[Dataset entries]
******************************

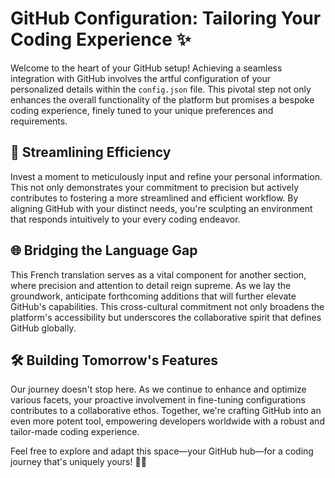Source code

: # GitHub Configuration: Tailoring Your Coding Experience ✨

Welcome to the heart of your GitHub setup! Achieving a seamless integration with GitHub involves the artful configuration of your personalized details within the `config.json` file. This pivotal step not only enhances the overall functionality of the platform but promises a bespoke coding experience, finely tuned to your unique preferences and requirements.

## 🚀 Streamlining Efficiency

Invest a moment to meticulously input and refine your personal information. This not only demonstrates your commitment to precision but actively contributes to fostering a more streamlined and efficient workflow. By aligning GitHub with your distinct needs, you're sculpting an environment that responds intuitively to your every coding endeavor.

## 🌐 Bridging the Language Gap

This French translation serves as a vital component for another section, where precision and attention to detail reign supreme. As we lay the groundwork, anticipate forthcoming additions that will further elevate GitHub's capabilities. This cross-cultural commitment not only broadens the platform's accessibility but underscores the collaborative spirit that defines GitHub globally.

## 🛠️ Building Tomorrow's Features

Our journey doesn't stop here. As we continue to enhance and optimize various facets, your proactive involvement in fine-tuning configurations contributes to a collaborative ethos. Together, we're crafting GitHub into an even more potent tool, empowering developers worldwide with a robust and tailor-made coding experience.

Feel free to explore and adapt this space—your GitHub hub—for a coding journey that's uniquely yours! 🔧✨
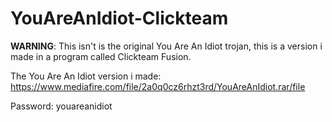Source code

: # YouAreAnIdiot-Clickteam
**WARNING**: This isn't is the original You Are An Idiot trojan, this is a version i made in a program called Clickteam Fusion.


The You Are An Idiot version i made: https://www.mediafire.com/file/2a0q0cz6rhzt3rd/YouAreAnIdiot.rar/file


Password: youareanidiot
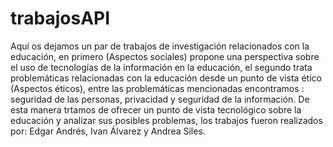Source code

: # trabajosAPI
Aquí os dejamos un par de trabajos de investigación relacionados con la educación, en primero (Aspectos sociales) propone una perspectiva sobre el uso de tecnologías de la información en la educación, el segundo trata problemáticas relacionadas con la educación desde un punto de vista ético (Aspectos éticos), entre las problemáticas mencionadas encontramos : seguridad de las personas, privacidad y seguridad de la información. De esta manera trtamos de ofrecer un punto de vista tecnológico sobre la educación y analizar sus posibles problemas, los trabajos fueron realizados por: Edgar Andrés, Ivan Álvarez y Andrea Siles.
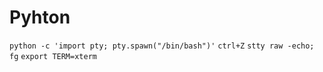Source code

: # Pyhton

`python -c 'import pty; pty.spawn("/bin/bash")'`
`ctrl+Z`
`stty raw -echo; fg`
`export TERM=xterm`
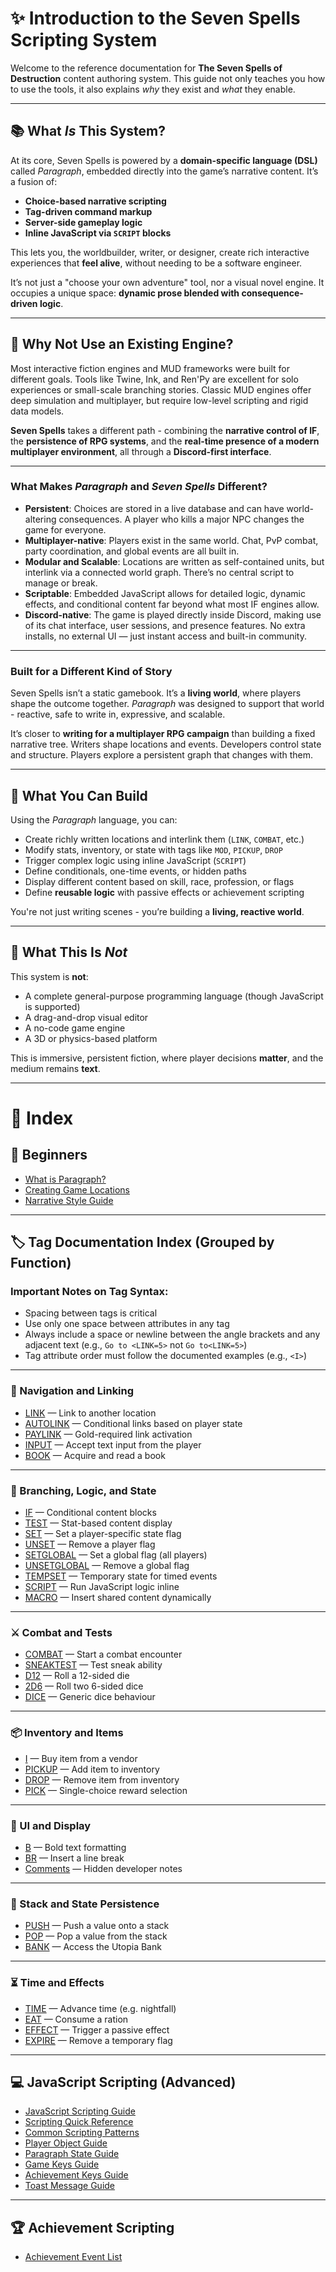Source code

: # ✨ Introduction to the Seven Spells Scripting System

Welcome to the reference documentation for **The Seven Spells of Destruction** content authoring system. This guide not only teaches you how to use the tools, it also explains *why* they exist and *what* they enable.

---

## 📚 What *Is* This System?

At its core, Seven Spells is powered by a **domain-specific language (DSL)** called *Paragraph*, embedded directly into the game’s narrative content. It’s a fusion of:

- **Choice-based narrative scripting**
- **Tag-driven command markup**
- **Server-side gameplay logic**
- **Inline JavaScript via `SCRIPT` blocks**

This lets you, the worldbuilder, writer, or designer, create rich interactive experiences that **feel alive**, without needing to be a software engineer.

It’s not just a "choose your own adventure" tool, nor a visual novel engine. It occupies a unique space: **dynamic prose blended with consequence-driven logic**.

---

## 🧠 Why Not Use an Existing Engine?

Most interactive fiction engines and MUD frameworks were built for different goals. Tools like Twine, Ink, and Ren'Py are excellent for solo experiences or small-scale branching stories. Classic MUD engines offer deep simulation and multiplayer, but require low-level scripting and rigid data models.

**Seven Spells** takes a different path - combining the **narrative control of IF**, the **persistence of RPG systems**, and the **real-time presence of a modern multiplayer environment**, all through a **Discord-first interface**.

---

### What Makes *Paragraph* and *Seven Spells* Different?

* **Persistent**: Choices are stored in a live database and can have world-altering consequences. A player who kills a major NPC changes the game for everyone.
* **Multiplayer-native**: Players exist in the same world. Chat, PvP combat, party coordination, and global events are all built in.
* **Modular and Scalable**: Locations are written as self-contained units, but interlink via a connected world graph. There’s no central script to manage or break.
* **Scriptable**: Embedded JavaScript allows for detailed logic, dynamic effects, and conditional content far beyond what most IF engines allow.
* **Discord-native**: The game is played directly inside Discord, making use of its chat interface, user sessions, and presence features. No extra installs, no external UI — just instant access and built-in community.

---

### Built for a Different Kind of Story

Seven Spells isn’t a static gamebook. It’s a **living world**, where players shape the outcome together. *Paragraph* was designed to support that world - reactive, safe to write in, expressive, and scalable.

It’s closer to **writing for a multiplayer RPG campaign** than building a fixed narrative tree. Writers shape locations and events. Developers control state and structure. Players explore a persistent graph that changes with them.

---

## 🧩 What You Can Build

Using the *Paragraph* language, you can:

- Create richly written locations and interlink them (`LINK`, `COMBAT`, etc.)
- Modify stats, inventory, or state with tags like `MOD`, `PICKUP`, `DROP`
- Trigger complex logic using inline JavaScript (`SCRIPT`)
- Define conditionals, one-time events, or hidden paths
- Display different content based on skill, race, profession, or flags
- Define **reusable logic** with passive effects or achievement scripting

You're not just writing scenes - you’re building a **living, reactive world**.

---

## 🚫 What This Is *Not*

This system is **not**:

- A complete general-purpose programming language (though JavaScript is supported)
- A drag-and-drop visual editor
- A no-code game engine
- A 3D or physics-based platform

This is immersive, persistent fiction, where player decisions **matter**, and the medium remains **text**.

---

# 📖 Index

## 🧒 Beginners

- [What is Paragraph?](beginners/paragraph_language_description.md)
- [Creating Game Locations](beginners/creating_game_locations.md)
- [Narrative Style Guide](beginners/narrative_style_guide.md)

---

## 🏷️ Tag Documentation Index (Grouped by Function)

### Important Notes on Tag Syntax:

- Spacing between tags is critical
- Use only one space between attributes in any tag
- Always include a space or newline between the angle brackets and any adjacent text (e.g., `Go to <LINK=5>` not `Go to<LINK=5>`)
- Tag attribute order must follow the documented examples (e.g., `<I>`)

---

### 🧭 Navigation and Linking

- [LINK](tags/link_tag_doc.md) — Link to another location
- [AUTOLINK](tags/autolink_tag_doc.md) — Conditional links based on player state
- [PAYLINK](tags/paylink_tag_doc.md) — Gold-required link activation
- [INPUT](tags/input_tag_doc.md) — Accept text input from the player
- [BOOK](tags/book_tag_documentation.md) — Acquire and read a book

---

### 🧪 Branching, Logic, and State

- [IF](tags/if.md) — Conditional content blocks
- [TEST](tags/test_tag_doc.md) — Stat-based content display
- [SET](tags/set_tag_doc.md) — Set a player-specific state flag
- [UNSET](tags/unset_tag_doc.md) — Remove a player flag
- [SETGLOBAL](tags/setglobal_tag_doc.md) — Set a global flag (all players)
- [UNSETGLOBAL](tags/unsetglobal_tag_doc.md) — Remove a global flag
- [TEMPSET](tags/tempset_tag_doc.md) — Temporary state for timed events
- [SCRIPT](tags/script_tag_doc.md) — Run JavaScript logic inline
- [MACRO](tags/macro_tag_doc.md) — Insert shared content dynamically

---

### ⚔️ Combat and Tests

- [COMBAT](tags/combat_tag_documentation.md) — Start a combat encounter
- [SNEAKTEST](tags/sneaktest_tag_doc_updated.md) — Test sneak ability
- [D12](tags/d12_tag_documentation.md) — Roll a 12-sided die
- [2D6](tags/2d6.md) — Roll two 6-sided dice
- [DICE](tags/dice_tag_documentation.md) — Generic dice behaviour

---

### 📦 Inventory and Items

- [I](tags/i.md) — Buy item from a vendor
- [PICKUP](tags/pickup_tag_doc.md) — Add item to inventory
- [DROP](tags/drop_tag_documentation.md) — Remove item from inventory
- [PICK](tags/pick_tag_doc.md) — Single-choice reward selection

---

### 💠 UI and Display

- [B](tags/b_tag_documentation.md) — Bold text formatting
- [BR](tags/br_tag_documentation.md) — Insert a line break
- [Comments](tags/comment_tag_documentation.md) — Hidden developer notes

---

### 💾 Stack and State Persistence

- [PUSH](tags/push_tag_doc.md) — Push a value onto a stack
- [POP](tags/pop_tag_doc.md) — Pop a value from the stack
- [BANK](tags/bank_tag_documentation.md) — Access the Utopia Bank

---

### ⏳ Time and Effects

- [TIME](tags/time_tag_doc.md) — Advance time (e.g. nightfall)
- [EAT](tags/eat_tag_documentation.md) — Consume a ration
- [EFFECT](tags/effect_tag_documentation.md) — Trigger a passive effect
- [EXPIRE](tags/expire_tag_documentation.md) — Remove a temporary flag

---

## 💻 JavaScript Scripting (Advanced)

- [JavaScript Scripting Guide](js-scripting/javascript_scripting_guide.md)
- [Scripting Quick Reference](js-scripting/scripting_quick_reference.md)
- [Common Scripting Patterns](js-scripting/common_scripting_patterns.md)
- [Player Object Guide](js-scripting/player_object_guide.md)
- [Paragraph State Guide](js-scripting/paragraph_state_guide.md)
- [Game Keys Guide](js-scripting/game_keys_guide.md)
- [Achievement Keys Guide](js-scripting/achievement_keys_guide.md)
- [Toast Message Guide](js-scripting/toast-message-guide.md)

---

## 🏆 Achievement Scripting

- [Achievement Event List](js-scripting/achievement-events.md)
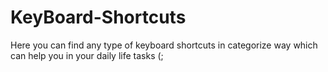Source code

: # KeyBoard-Shortcuts
Here you can find any type of keyboard shortcuts in categorize way which can help you in your daily life tasks (;
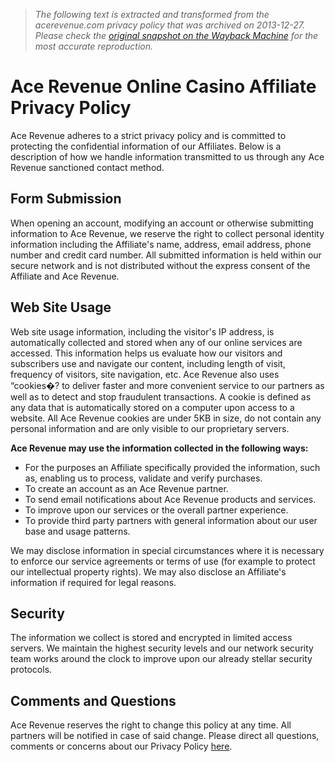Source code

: > *The following text is extracted and transformed from the acerevenue.com privacy policy that was archived on 2013-12-27. Please check the [original snapshot on the Wayback Machine](https://web.archive.org/web/20131227145227id_/http%3A//www.acerevenue.com/privacy-policy.php) for the most accurate reproduction.*

# Ace Revenue Online Casino Affiliate Privacy Policy

Ace Revenue adheres to a strict privacy policy and is committed to protecting the confidential information of our Affiliates. Below is a description of how we handle information transmitted to us through any Ace Revenue sanctioned contact method. 

## Form Submission

When opening an account, modifying an account or otherwise submitting information to Ace Revenue, we reserve the right to collect personal identity information including the Affiliate's name, address, email address, phone number and credit card number. All submitted information is held within our secure network and is not distributed without the express consent of the Affiliate and Ace Revenue. 

## Web Site Usage

Web site usage information, including the visitor's IP address, is automatically collected and stored when any of our online services are accessed. This information helps us evaluate how our visitors and subscribers use and navigate our content, including length of visit, frequency of visitors, site navigation, etc. Ace Revenue also uses “cookies�? to deliver faster and more convenient service to our partners as well as to detect and stop fraudulent transactions. A cookie is defined as any data that is automatically stored on a computer upon access to a website. All Ace Revenue cookies are under 5KB in size, do not contain any personal information and are only visible to our proprietary servers. 

**Ace Revenue may use the information collected in the following ways:**

  * For the purposes an Affiliate specifically provided the information, such as, enabling us to process, validate and verify purchases.
  * To create an account as an Ace Revenue partner. 
  * To send email notifications about Ace Revenue products and services. 
  * To improve upon our services or the overall partner experience. 
  * To provide third party partners with general information about our user base and usage patterns. 



We may disclose information in special circumstances where it is necessary to enforce our service agreements or terms of use (for example to protect our intellectual property rights). We may also disclose an Affiliate's information if required for legal reasons. 

## Security

The information we collect is stored and encrypted in limited access servers. We maintain the highest security levels and our network security team works around the clock to improve upon our already stellar security protocols. 

## Comments and Questions

Ace Revenue reserves the right to change this policy at any time. All partners will be notified in case of said change. Please direct all questions, comments or concerns about our Privacy Policy [here](https://web.archive.org/contact-us.php). 

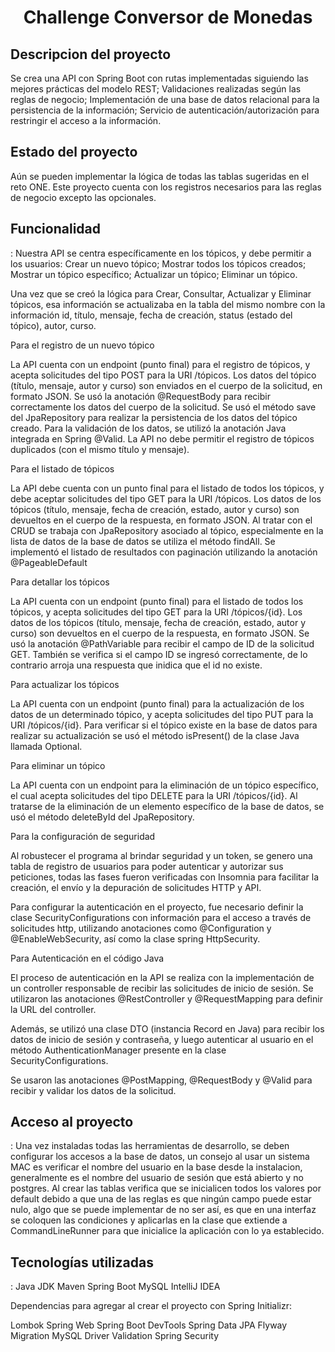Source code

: <h1 align="center"> Challenge Conversor de Monedas </h1>

<h2> Descripcion del proyecto </h2>
Se crea una API con Spring Boot con rutas implementadas siguiendo las mejores prácticas del modelo REST;
Validaciones realizadas según las reglas de negocio;
Implementación de una base de datos relacional para la persistencia de la información;
Servicio de autenticación/autorización para restringir el acceso a la información.

<h2> Estado del proyecto </h2>
Aún se pueden implementar la lógica de todas las tablas sugeridas en el reto ONE. Este proyecto
cuenta con los registros necesarios para las reglas de negocio excepto las opcionales.

<h2> Funcionalidad </h2>: 
Nuestra API se centra específicamente en los tópicos, y debe permitir a los usuarios:
Crear un nuevo tópico;
Mostrar todos los tópicos creados;
Mostrar un tópico específico;
Actualizar un tópico;
Eliminar un tópico.

Una vez que se creó la lógica para Crear, Consultar, Actualizar y Eliminar tópicos, esa información se actualizaba en la tabla del mismo nombre con la información id, título, mensaje, fecha de creación, status (estado del tópico), autor, curso.

Para el registro de un nuevo tópico

La API cuenta con un endpoint (punto final) para el registro de tópicos, y acepta solicitudes del tipo POST para la URI /tópicos.
Los datos del tópico (título, mensaje, autor y curso) son enviados en el cuerpo de la solicitud, en formato JSON.
Se usó la anotación @RequestBody para recibir correctamente los datos del cuerpo de la solicitud.
Se usó el método save del JpaRepository para realizar la persistencia de los datos del tópico creado.
Para la validación de los datos, se utilizó la anotación Java integrada en Spring @Valid.
La API no debe permitir el registro de tópicos duplicados (con el mismo título y mensaje).

Para el listado de tópicos

La API debe cuenta con un punto final para el listado de todos los tópicos, y debe aceptar solicitudes del tipo GET para la URI /tópicos.
Los datos de los tópicos (título, mensaje, fecha de creación, estado, autor y curso) son devueltos en el cuerpo de la respuesta, en formato JSON.
Al tratar con el CRUD se trabaja con JpaRepository asociado al tópico, especialmente en la lista de datos de la base de datos se utiliza el método findAll.
Se implementó el listado de resultados con paginación utilizando la anotación @PageableDefault

Para detallar los tópicos

La API cuenta con un endpoint (punto final) para el listado de todos los tópicos, y acepta solicitudes del tipo GET para la URI /tópicos/{id}.
Los datos de los tópicos (título, mensaje, fecha de creación, estado, autor y curso) son  devueltos en el cuerpo de la respuesta, en formato JSON.
Se usó la anotación @‌PathVariable para recibir el campo de ID de la solicitud GET.
También se verifica si el campo ID se ingresó correctamente, de lo contrario arroja una respuesta que inidica que el id no existe.

Para actualizar los tópicos

La API cuenta con un endpoint (punto final) para la actualización de los datos de un determinado tópico, y acepta solicitudes del tipo PUT para la URI /tópicos/{id}.
Para verificar si el tópico existe en la base de datos para realizar su actualización se usó el método isPresent() de la clase Java llamada Optional.

Para eliminar un tópico

La API cuenta con un endpoint para la eliminación de un tópico específico, el cual acepta solicitudes del tipo DELETE para la URI /tópicos/{id}.
Al tratarse de la eliminación de un elemento específico de la base de datos, se usó el método deleteById del JpaRepository.

Para la configuración de seguridad

Al robustecer el programa al brindar seguridad y un token, se genero una tabla de registro de usuarios para poder autenticar y autorizar 
sus peticiones, todas las fases fueron verificadas con Insomnia para facilitar la creación, el envío y la depuración de solicitudes HTTP y API.

Para configurar la autenticación en el proyecto, fue necesario definir la clase SecurityConfigurations con información para el acceso a través de solicitudes http, utilizando anotaciones como @Configuration y @EnableWebSecurity, así como la clase spring HttpSecurity.

Para Autenticación en el código Java

El proceso de autenticación en la API se realiza con la implementación de un controller responsable de recibir las solicitudes de inicio de sesión. Se utilizaron las anotaciones @RestController y @RequestMapping para definir la URL del controller.

Además, se utilizó una clase DTO (instancia Record en Java) para recibir los datos de inicio de sesión y contraseña, y luego autenticar al usuario en el método AuthenticationManager presente en la clase SecurityConfigurations.

Se usaron las anotaciones @PostMapping, @RequestBody y @Valid para recibir y validar los datos de la solicitud.

<h2> Acceso al proyecto </h2>: 
Una vez instaladas todas las herramientas de desarrollo, se deben configurar los accesos a la base de datos, un consejo al usar un sistema MAC es verificar el nombre del usuario en la base desde la instalacion, generalmente es el nombre del usuario de sesión que está abierto y no postgres.
Al crear las tablas verifica que se inicialicen todos los valores por default debido a que una de las reglas es que ningún campo puede estar nulo, algo que se puede implementar de no ser así, es que en una interfaz se coloquen las condiciones y aplicarlas en la clase que extiende a CommandLineRunner para que inicialice la aplicación con lo ya establecido.


<h2> Tecnologías utilizadas </h2>: 
Java JDK
Maven
Spring Boot
MySQL
IntelliJ IDEA

Dependencias para agregar al crear el proyecto con Spring Initializr:

Lombok
Spring Web
Spring Boot DevTools
Spring Data JPA
Flyway Migration
MySQL Driver
Validation
Spring Security




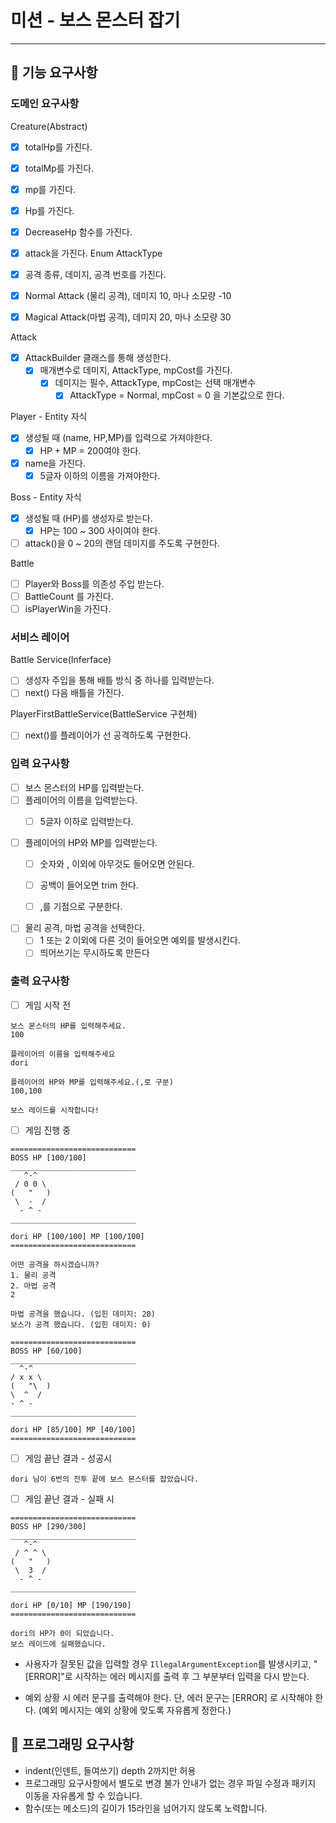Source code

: # 미션 - 보스 몬스터 잡기

---

## 🚀 기능 요구사항

### 도메인 요구사항

Creature(Abstract)

- [x] totalHp를 가진다.
- [x] totalMp를 가진다.
- [x] mp를 가진다.
- [x] Hp를 가진다.
- [x] DecreaseHp 함수를 가진다.
- [x] attack을 가진다.
  Enum AttackType

- [x] 공격 종류, 데미지, 공격 번호를 가진다.
- [x] Normal Attack (물리 공격), 데미지 10, 마나 소모량 -10
- [x] Magical Attack(마법 공격), 데미지 20, 마나 소모량 30

Attack

-[x] AttackBuilder 클래스를 통해 생성한다.
    - [x] 매개변수로 데미지, AttackType, mpCost를 가진다.
        - [x] 데미지는 필수, AttackType, mpCost는 선택 매개변수
            - [x] AttackType = Normal, mpCost = 0 을 기본값으로 한다.

Player - Entity 자식

- [x] 생성될 때 (name, HP,MP)를 입력으로 가져야한다.
    - [x] HP + MP = 200여야 한다.
- [x] name을 가진다.
    - [x] 5글자 이하의 이름을 가져야한다.

Boss - Entity 자식

- [x] 생성될 때 (HP)를 생성자로 받는다.
    - [x] HP는 100 ~ 300 사이여야 한다.
- [ ] attack()을 0 ~ 20의 랜덤 데미지를 주도록 구현한다.

Battle

- [ ] Player와 Boss를 의존성 주입 받는다.
- [ ] BattleCount 를 가진다.
- [ ] isPlayerWin을 가진다.

### 서비스 레이어

Battle Service(Inferface)

- [ ] 생성자 주입을 통해 배틀 방식 중 하나를 입력받는다.
- [ ] next() 다음 배틀을 가진다.

PlayerFirstBattleService(BattleService 구현체)

- [ ] next()를 플레이어가 선 공격하도록 구현한다.

### 입력 요구사항

- [ ] 보스 몬스터의 HP를 입력받는다.
- [ ] 플레이어의 이름을 입력받는다.
    - [ ] 5글자 이하로 입력받는다.


- [ ] 플레이어의 HP와 MP를 입력받는다.
    - [ ] 숫자와 , 이외에 아무것도 들어오면 안된다.
    - [ ] 공백이 들어오면 trim 한다.
    - [ ] ,를 기점으로 구분한다.


- [ ] 물리 공격, 마법 공격을 선택한다.
    - [ ] 1 또는 2 이외에 다른 것이 들어오면 예외를 발생시킨다.
    - [ ] 띄어쓰기는 무시하도록 만든다

### 출력 요구사항

- [ ] 게임 시작 전

<div>

    보스 몬스터의 HP를 입력해주세요.
    100

    플레이어의 이름을 입력해주세요
    dori
    
    플레이어의 HP와 MP를 입력해주세요.(,로 구분)
    100,100
    
    보스 레이드를 시작합니다!

</div>

- [ ] 게임 진행 중

<div>

    ============================
    BOSS HP [100/100]
    ____________________________
       ^-^
     / 0 0 \
    (   "   )
     \  -  /
      - ^ -
    ____________________________
    
    dori HP [100/100] MP [100/100]
    ============================
    
    어떤 공격을 하시겠습니까?
    1. 물리 공격
    2. 마법 공격
    2
    
    마법 공격을 했습니다. (입힌 데미지: 20)
    보스가 공격 했습니다. (입힌 데미지: 0)

    ============================
    BOSS HP [60/100]
    ____________________________
      ^-^
    / x x \
    (   "\  )
    \  ^  /
    - ^ -
    ____________________________

    dori HP [85/100] MP [40/100]
    ============================

</div>

- [ ] 게임 끝난 결과 - 성공시

<div>

    dori 님이 6번의 전투 끝에 보스 몬스터를 잡았습니다.

</div>

- [ ] 게임 끝난 결과 - 실패 시

<div>

    ============================
    BOSS HP [290/300]
    ____________________________
       ^-^
     / ^ ^ \
    (   "   )
     \  3  /
      - ^ -
    ____________________________
    
    dori HP [0/10] MP [190/190]
    ============================
    
    dori의 HP가 0이 되었습니다.
    보스 레이드에 실패했습니다.

</div>

- 사용자가 잘못된 값을 입력할 경우 `IllegalArgumentException`를 발생시키고, "[ERROR]"로 시작하는 에러 메시지를 출력 후 그 부분부터 입력을 다시 받는다.


- 예외 상황 시 에러 문구를 출력해야 한다. 단, 에러 문구는 [ERROR] 로 시작해야 한다. (예외 메시지는 예외 상황에 맞도록 자유롭게 정한다.)

## 🎱 프로그래밍 요구사항

- indent(인덴트, 들여쓰기) depth 2까지만 허용
- 프로그래밍 요구사항에서 별도로 변경 불가 안내가 없는 경우 파일 수정과 패키지 이동을 자유롭게 할 수 있습니다.
- 함수(또는 메소드)의 길이가 15라인을 넘어가지 않도록 노력합니다.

******************************

What do the entries above read from the line containing "Our journey doesn't" through the line containing "Spells Scripting System"? Output those lines exactly, both ends included, with the pictures left out.

Exercise answer
Our journey doesn't stop here. As we continue to enhance and optimize various facets, your proactive involvement in fine-tuning configurations contributes to a collaborative ethos. Together, we're crafting GitHub into an even more potent tool, empowering developers worldwide with a robust and tailor-made coding experience.

Feel free to explore and adapt this space—your GitHub hub—for a coding journey that's uniquely yours! 🔧✨
Source code

: # YouAreAnIdiot-Clickteam
**WARNING**: This isn't is the original You Are An Idiot trojan, this is a version i made in a program called Clickteam Fusion.


The You Are An Idiot version i made: https://www.mediafire.com/file/2a0q0cz6rhzt3rd/YouAreAnIdiot.rar/file


Password: youareanidiot
Source code

: # trabajosAPI
Aquí os dejamos un par de trabajos de investigación relacionados con la educación, en primero (Aspectos sociales) propone una perspectiva sobre el uso de tecnologías de la información en la educación, el segundo trata problemáticas relacionadas con la educación desde un punto de vista ético (Aspectos éticos), entre las problemáticas mencionadas encontramos : seguridad de las personas, privacidad y seguridad de la información. De esta manera trtamos de ofrecer un punto de vista tecnológico sobre la educación y analizar sus posibles problemas, los trabajos fueron realizados por: Edgar Andrés, Ivan Álvarez y Andrea Siles.
Source code

: # Pyhton

`python -c 'import pty; pty.spawn("/bin/bash")'`
`ctrl+Z`
`stty raw -echo; fg`
`export TERM=xterm`
Source code

: # ✨ Introduction to the Seven Spells Scripting System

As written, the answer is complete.